The Ativ Smart PC is the middle child of the Ativ line, which also includes the Ativ Tab at the bottom and the Ativ Smart PC Pro as a step-up model. The Tab will run the stripped-down Windows RT operating system, while both of the smart PC versions run full-on Windows 8. The Ativ Smart PC uses Intel's next-generation Atom CPUs — code-named Clover Trail — and packs 2GB of RAM, 64GB of storage space (with a microSD slot for additional expansion), dual webcams (2-megapixel front, 8-megapixel rear) and a 1366x768-pixel-resolution display. The Ativ Smart PC Pro runs faster Ivy Bridge Core i3 and Core i5 CPUs, and, among other higher-end specs, has a full 1920x1080-pixel screen.

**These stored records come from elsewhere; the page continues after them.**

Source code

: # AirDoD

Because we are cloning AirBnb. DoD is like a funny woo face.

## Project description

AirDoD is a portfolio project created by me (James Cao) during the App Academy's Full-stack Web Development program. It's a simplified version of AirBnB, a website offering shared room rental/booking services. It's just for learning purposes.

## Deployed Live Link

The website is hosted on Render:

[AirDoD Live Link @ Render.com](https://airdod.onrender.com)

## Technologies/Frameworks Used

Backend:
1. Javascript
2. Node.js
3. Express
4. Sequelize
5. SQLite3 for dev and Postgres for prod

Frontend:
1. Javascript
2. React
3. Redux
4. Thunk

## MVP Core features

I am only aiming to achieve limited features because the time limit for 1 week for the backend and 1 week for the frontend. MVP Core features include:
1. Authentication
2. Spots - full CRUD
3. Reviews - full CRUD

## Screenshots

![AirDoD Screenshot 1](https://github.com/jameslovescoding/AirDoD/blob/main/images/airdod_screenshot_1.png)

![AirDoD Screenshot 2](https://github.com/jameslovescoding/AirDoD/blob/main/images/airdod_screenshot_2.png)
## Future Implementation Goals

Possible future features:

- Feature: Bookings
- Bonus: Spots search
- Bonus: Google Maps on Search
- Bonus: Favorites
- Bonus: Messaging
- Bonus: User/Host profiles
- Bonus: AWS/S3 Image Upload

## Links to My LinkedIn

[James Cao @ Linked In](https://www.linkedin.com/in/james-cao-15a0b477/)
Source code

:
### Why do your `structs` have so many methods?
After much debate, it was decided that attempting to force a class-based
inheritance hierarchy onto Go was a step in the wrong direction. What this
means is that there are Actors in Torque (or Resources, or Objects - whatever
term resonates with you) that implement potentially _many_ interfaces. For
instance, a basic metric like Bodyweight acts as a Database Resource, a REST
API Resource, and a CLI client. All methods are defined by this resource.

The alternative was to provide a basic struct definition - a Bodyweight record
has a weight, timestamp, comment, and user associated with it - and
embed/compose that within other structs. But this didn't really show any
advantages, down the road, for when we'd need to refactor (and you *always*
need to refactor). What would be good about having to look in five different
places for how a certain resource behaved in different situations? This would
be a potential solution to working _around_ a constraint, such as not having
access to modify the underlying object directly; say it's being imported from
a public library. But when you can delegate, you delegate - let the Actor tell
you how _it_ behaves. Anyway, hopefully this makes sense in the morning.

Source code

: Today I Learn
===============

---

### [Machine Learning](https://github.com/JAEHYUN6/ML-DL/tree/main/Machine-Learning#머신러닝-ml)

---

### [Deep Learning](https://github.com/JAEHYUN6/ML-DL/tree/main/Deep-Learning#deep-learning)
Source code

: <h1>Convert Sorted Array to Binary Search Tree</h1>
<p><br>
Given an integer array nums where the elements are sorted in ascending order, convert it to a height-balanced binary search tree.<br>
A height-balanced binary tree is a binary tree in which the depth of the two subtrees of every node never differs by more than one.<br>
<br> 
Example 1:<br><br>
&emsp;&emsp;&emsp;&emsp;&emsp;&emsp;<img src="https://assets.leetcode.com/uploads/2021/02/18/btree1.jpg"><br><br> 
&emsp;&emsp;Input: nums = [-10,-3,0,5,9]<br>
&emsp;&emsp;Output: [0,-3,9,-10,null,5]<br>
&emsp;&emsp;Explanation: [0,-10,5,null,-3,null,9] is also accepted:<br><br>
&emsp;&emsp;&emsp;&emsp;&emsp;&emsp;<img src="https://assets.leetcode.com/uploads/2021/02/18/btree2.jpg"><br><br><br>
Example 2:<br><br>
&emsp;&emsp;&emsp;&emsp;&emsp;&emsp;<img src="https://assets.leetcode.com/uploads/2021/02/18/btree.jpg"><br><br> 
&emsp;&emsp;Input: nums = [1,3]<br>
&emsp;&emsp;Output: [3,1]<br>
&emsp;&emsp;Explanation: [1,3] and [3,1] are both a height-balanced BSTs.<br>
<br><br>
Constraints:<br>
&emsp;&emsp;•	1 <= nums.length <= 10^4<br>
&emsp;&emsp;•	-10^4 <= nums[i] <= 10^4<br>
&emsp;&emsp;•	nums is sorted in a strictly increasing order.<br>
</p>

In the US, the Ativ Smart PC is being sold through AT&T with long-term evolution (LTE) access, which suggests that we may see a telco bundling in Australia as well.

As with other Windows 8 and Windows RT tablets, Samsung includes a detachable clamshell-style keyboard that turns the Ativ Smart PC into a makeshift laptop. Samsung has not yet indicated the pricing for either tablet, and the only information we have regarding availability comes from AT&T, which said only that the tablet will be available for purchase "in time for the holidays". For Australians, things are even more up in the air.

We had a chance to handle the Ativ Smart PC at the launch event in New York earlier this year. In person, the 11.6-inch screen offers a captivating view, is 9.9mm thick and weighs 0.75kg by itself and 1.48kg with the keyboard. The device felt noticeably heavier and thicker than the 10.1-inch Asus Vivo Tab RT, an ARM-powered Windows RT tablet.

While the Ativ Smart PC seemed relatively zippy during our quick initial hands on, we'll be most intrigued to see whether the new Clover Trail Atom CPUs live up to Intel's claims. The last generation of Atom processors were relegated to entry-level netbooks, and their performance left a lot to be desired.